Polymerase chain reaction for the detection of Pseudomonas aeruginosa, Stenotrophomonas maltophilia and Burkholderia cepacia in sputum of patients with cystic fibrosis.

Abstract

Occurrence of Pseudomonas aeruginosa, Stenotrophomonas (Xanthomonas) maltophilia and Burkholderia (Pseudomonas) cepacia in sputum of cystic fibrosis (CF) patients was demonstrated with a simple and rapid polymerase chain reaction (PCR) technique. The PCR was performed with a set of three primer pairs based on 16S rRNA sequences after sputum preparation with dithiothreitol and NaOH lysis.
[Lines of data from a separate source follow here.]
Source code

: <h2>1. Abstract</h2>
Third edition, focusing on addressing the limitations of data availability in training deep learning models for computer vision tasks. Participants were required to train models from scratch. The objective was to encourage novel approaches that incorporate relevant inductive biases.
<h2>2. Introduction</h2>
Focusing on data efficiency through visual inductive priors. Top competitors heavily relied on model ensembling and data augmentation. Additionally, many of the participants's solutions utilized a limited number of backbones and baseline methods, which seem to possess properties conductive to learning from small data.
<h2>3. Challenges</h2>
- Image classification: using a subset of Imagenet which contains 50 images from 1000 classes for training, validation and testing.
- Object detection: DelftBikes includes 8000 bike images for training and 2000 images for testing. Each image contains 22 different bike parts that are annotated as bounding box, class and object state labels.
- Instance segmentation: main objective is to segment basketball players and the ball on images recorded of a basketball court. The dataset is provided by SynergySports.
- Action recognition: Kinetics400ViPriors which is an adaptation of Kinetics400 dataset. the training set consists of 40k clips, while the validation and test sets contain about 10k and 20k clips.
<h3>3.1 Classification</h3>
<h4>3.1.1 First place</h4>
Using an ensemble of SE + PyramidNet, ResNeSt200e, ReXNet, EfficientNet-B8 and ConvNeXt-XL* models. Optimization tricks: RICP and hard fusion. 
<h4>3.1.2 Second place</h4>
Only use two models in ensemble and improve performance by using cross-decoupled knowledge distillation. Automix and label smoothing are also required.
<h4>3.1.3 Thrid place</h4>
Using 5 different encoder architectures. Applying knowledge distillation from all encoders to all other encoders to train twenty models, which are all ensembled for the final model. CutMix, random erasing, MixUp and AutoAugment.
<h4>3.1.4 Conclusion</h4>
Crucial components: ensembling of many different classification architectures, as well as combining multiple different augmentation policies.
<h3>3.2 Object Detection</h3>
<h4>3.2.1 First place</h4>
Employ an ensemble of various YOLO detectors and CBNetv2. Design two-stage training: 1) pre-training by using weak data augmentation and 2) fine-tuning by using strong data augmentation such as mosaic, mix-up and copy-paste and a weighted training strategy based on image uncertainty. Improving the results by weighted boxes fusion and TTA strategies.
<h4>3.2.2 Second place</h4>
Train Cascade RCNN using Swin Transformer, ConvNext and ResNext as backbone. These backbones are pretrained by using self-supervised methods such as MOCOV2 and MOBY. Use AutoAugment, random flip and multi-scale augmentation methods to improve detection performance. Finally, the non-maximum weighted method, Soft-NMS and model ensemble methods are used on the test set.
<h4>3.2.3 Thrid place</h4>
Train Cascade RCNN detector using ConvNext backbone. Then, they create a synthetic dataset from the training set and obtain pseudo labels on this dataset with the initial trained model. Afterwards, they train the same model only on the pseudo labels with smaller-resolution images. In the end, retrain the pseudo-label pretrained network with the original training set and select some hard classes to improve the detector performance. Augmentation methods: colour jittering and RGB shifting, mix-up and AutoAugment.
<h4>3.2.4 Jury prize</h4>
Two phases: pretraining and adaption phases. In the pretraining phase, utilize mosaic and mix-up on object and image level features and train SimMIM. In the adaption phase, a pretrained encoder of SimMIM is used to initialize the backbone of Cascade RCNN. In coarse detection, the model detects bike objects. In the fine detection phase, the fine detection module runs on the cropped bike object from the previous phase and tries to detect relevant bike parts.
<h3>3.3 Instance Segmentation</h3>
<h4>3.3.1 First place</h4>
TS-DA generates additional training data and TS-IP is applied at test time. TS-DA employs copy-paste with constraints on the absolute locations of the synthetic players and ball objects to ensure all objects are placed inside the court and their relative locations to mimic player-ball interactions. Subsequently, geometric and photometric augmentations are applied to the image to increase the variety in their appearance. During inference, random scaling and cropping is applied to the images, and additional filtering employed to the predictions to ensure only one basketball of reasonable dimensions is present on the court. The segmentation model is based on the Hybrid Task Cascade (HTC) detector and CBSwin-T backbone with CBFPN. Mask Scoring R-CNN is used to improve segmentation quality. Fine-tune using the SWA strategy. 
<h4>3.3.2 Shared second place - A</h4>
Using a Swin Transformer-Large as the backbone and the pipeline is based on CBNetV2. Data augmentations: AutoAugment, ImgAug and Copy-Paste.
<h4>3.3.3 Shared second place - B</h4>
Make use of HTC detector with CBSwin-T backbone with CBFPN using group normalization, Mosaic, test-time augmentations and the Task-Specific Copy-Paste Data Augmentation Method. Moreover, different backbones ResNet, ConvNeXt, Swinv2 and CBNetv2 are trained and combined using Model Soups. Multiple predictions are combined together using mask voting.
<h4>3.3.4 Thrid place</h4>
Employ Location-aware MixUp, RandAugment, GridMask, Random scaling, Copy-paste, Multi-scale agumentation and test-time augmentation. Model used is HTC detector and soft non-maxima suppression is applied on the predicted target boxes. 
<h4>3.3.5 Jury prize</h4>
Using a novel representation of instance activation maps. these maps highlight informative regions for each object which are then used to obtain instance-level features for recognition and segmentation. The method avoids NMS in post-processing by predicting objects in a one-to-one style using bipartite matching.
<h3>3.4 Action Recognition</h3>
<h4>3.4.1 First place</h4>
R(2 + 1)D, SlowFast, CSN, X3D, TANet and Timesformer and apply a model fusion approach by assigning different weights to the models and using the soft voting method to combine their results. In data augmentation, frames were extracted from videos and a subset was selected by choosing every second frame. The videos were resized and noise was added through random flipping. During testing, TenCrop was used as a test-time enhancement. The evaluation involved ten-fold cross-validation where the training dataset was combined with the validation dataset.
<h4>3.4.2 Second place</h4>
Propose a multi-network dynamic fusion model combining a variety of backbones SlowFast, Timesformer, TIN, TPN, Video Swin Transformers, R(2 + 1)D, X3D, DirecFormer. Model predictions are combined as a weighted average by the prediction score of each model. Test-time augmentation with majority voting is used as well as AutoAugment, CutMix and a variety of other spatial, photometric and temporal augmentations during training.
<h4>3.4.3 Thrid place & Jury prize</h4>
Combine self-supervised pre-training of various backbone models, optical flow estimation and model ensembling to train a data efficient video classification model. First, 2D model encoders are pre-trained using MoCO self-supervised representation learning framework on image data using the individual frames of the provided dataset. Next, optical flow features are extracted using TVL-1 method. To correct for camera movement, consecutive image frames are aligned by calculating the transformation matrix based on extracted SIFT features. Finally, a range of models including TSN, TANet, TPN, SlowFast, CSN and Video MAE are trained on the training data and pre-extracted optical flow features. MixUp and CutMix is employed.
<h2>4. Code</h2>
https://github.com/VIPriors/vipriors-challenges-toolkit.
All three pathogens could be individually detected by the use of this technique. To prevent carry-over contamination, dUTP and uracil-N-glycosylase were included in the reaction. The amplicons were visualized by agarose gel electrophoresis. Sputum culture was performed on all samples. Ninety specimens from CF patients were analysed. The sensitivity for the detection of P. aeruginosa was 37/40 (93%) compared to culture. Bacterial growth of P. aeruginosa was found in three cases, where PCR amplicons were not detected, while PCR was positive in five cases, where culture did not reveal the presence of this bacterium. For this reason, the specificity was 45/50 (90%). For S. maltophilia, the PCR was less sensitive than culture (positive in three of six cases). In our series, B. cepacia was detected by culture in one case and this was also detected by PCR. There were no false-positive PCR results regarding S. maltophilia or B. cepacia. Thus, combined PCR-based detection of these three clinically relevant bacteria in sputum samples from CF patients can be performed by a reliable technique in a relatively simple manner. The present data indicate a high sensitivity and specificity for P. aeruginosa. The lower sensitivity observed for the detection of S. maltophilia in sputum and B. cepacia, as estimated from laboratory strains, may depend on PCR conditions and genetic heterogeneity, respectively. The greatest gains with this method can be made when it is used for the early detection of P. aeruginosa in sputum-producing CF patients.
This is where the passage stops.